To do:
Please copy every line from the following entries in which the word "risultato" appears.

Source data:
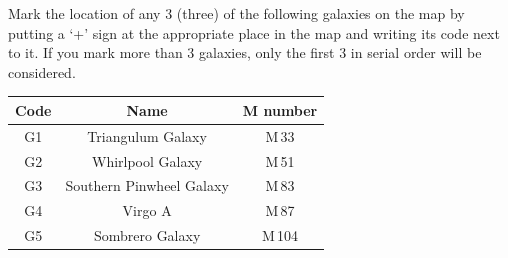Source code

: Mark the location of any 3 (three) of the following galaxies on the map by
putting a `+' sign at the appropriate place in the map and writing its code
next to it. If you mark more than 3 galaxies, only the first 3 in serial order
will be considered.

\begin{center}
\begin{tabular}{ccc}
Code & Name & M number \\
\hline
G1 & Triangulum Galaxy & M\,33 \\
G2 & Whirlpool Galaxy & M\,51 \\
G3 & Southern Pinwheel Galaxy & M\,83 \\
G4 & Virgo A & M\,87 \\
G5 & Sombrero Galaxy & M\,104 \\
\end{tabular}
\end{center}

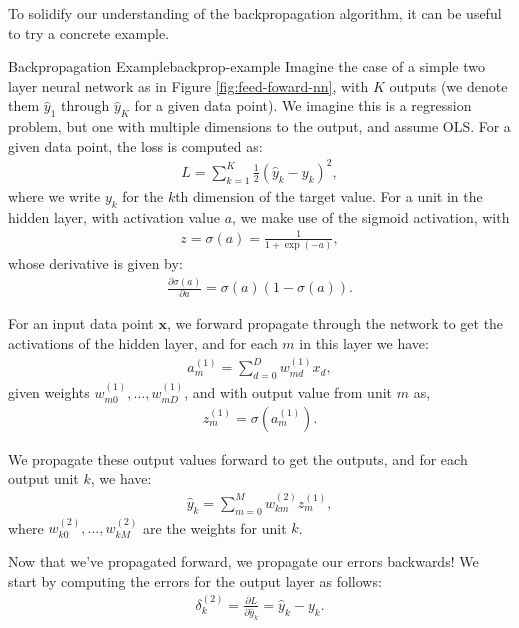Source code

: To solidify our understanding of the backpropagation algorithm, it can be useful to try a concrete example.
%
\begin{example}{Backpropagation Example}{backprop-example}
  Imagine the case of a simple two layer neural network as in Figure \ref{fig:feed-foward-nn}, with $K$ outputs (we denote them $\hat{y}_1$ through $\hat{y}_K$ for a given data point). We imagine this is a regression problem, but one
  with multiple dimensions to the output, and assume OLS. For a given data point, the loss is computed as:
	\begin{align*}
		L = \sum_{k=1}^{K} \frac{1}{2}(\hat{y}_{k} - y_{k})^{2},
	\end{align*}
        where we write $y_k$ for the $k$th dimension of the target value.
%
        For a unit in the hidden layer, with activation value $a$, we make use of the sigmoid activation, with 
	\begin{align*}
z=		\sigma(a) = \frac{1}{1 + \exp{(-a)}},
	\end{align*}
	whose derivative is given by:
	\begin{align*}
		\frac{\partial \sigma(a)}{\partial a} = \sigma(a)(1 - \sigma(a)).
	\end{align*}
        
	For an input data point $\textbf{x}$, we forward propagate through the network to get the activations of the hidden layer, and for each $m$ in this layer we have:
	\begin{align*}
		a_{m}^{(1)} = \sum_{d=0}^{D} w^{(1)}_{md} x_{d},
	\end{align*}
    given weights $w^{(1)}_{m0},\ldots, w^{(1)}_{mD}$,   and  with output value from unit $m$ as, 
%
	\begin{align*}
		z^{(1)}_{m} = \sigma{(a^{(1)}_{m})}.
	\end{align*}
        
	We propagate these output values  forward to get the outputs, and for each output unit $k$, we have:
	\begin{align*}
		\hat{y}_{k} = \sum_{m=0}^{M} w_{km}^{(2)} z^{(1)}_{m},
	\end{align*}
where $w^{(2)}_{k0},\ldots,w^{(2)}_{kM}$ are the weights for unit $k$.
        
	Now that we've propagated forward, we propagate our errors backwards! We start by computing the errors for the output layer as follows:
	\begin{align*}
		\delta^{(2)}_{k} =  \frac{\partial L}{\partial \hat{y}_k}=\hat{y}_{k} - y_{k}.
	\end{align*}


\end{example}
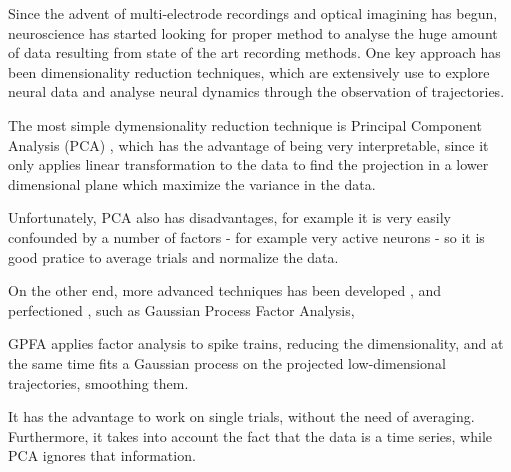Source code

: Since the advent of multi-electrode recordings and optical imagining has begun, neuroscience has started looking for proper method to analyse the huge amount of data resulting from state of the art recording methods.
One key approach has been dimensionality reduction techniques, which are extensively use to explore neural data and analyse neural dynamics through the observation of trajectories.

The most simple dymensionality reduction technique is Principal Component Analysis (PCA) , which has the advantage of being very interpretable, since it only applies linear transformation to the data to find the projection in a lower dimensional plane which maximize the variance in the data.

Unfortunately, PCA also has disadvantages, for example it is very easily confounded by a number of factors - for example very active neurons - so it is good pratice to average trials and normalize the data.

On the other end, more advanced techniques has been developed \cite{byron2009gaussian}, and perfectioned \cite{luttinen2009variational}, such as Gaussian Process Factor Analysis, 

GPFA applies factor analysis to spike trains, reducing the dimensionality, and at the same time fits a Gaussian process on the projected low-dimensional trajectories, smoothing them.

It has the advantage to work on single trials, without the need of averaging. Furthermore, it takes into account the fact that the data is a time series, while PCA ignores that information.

* * *

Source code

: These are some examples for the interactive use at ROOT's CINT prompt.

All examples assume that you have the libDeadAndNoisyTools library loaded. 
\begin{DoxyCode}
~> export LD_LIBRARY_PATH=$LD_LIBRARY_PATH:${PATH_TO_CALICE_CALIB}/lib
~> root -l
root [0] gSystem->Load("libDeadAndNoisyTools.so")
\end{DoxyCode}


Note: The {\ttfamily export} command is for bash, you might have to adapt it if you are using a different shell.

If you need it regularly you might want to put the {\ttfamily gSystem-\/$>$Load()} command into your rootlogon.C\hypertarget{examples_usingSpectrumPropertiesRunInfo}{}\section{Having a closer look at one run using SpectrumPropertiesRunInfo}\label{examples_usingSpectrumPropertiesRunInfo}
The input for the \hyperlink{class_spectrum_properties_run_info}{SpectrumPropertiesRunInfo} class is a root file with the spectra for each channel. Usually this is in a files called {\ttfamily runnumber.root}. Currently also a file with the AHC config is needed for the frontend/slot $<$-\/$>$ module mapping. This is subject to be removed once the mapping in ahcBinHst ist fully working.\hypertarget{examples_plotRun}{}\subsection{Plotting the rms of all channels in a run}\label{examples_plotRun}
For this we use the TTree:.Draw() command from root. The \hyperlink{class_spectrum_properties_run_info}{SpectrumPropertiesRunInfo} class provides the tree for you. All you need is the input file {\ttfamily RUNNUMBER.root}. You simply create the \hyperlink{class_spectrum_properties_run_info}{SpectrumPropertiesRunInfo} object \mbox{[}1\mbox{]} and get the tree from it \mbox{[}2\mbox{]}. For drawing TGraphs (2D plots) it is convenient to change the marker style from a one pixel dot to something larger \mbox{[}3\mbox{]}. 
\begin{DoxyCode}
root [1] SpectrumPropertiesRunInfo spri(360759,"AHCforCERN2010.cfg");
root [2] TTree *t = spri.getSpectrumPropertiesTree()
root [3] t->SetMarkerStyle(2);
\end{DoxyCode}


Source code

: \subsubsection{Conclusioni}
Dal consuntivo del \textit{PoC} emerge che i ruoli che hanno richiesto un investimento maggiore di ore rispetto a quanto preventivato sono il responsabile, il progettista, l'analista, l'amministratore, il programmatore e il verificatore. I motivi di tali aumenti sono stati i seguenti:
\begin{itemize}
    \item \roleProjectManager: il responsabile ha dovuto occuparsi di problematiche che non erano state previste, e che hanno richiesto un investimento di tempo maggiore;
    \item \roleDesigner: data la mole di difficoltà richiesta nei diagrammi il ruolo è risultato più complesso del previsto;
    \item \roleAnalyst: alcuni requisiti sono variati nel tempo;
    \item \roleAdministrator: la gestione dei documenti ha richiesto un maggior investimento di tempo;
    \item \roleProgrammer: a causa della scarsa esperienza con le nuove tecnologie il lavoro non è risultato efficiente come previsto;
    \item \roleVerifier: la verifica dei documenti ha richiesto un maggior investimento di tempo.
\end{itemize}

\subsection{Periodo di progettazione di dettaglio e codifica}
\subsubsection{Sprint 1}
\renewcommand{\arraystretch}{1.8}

Solution to the problem:
    \item \roleDesigner: data la mole di difficoltà richiesta nei diagrammi il ruolo è risultato più complesso del previsto;
    \item \roleProgrammer: a causa della scarsa esperienza con le nuove tecnologie il lavoro non è risultato efficiente come previsto;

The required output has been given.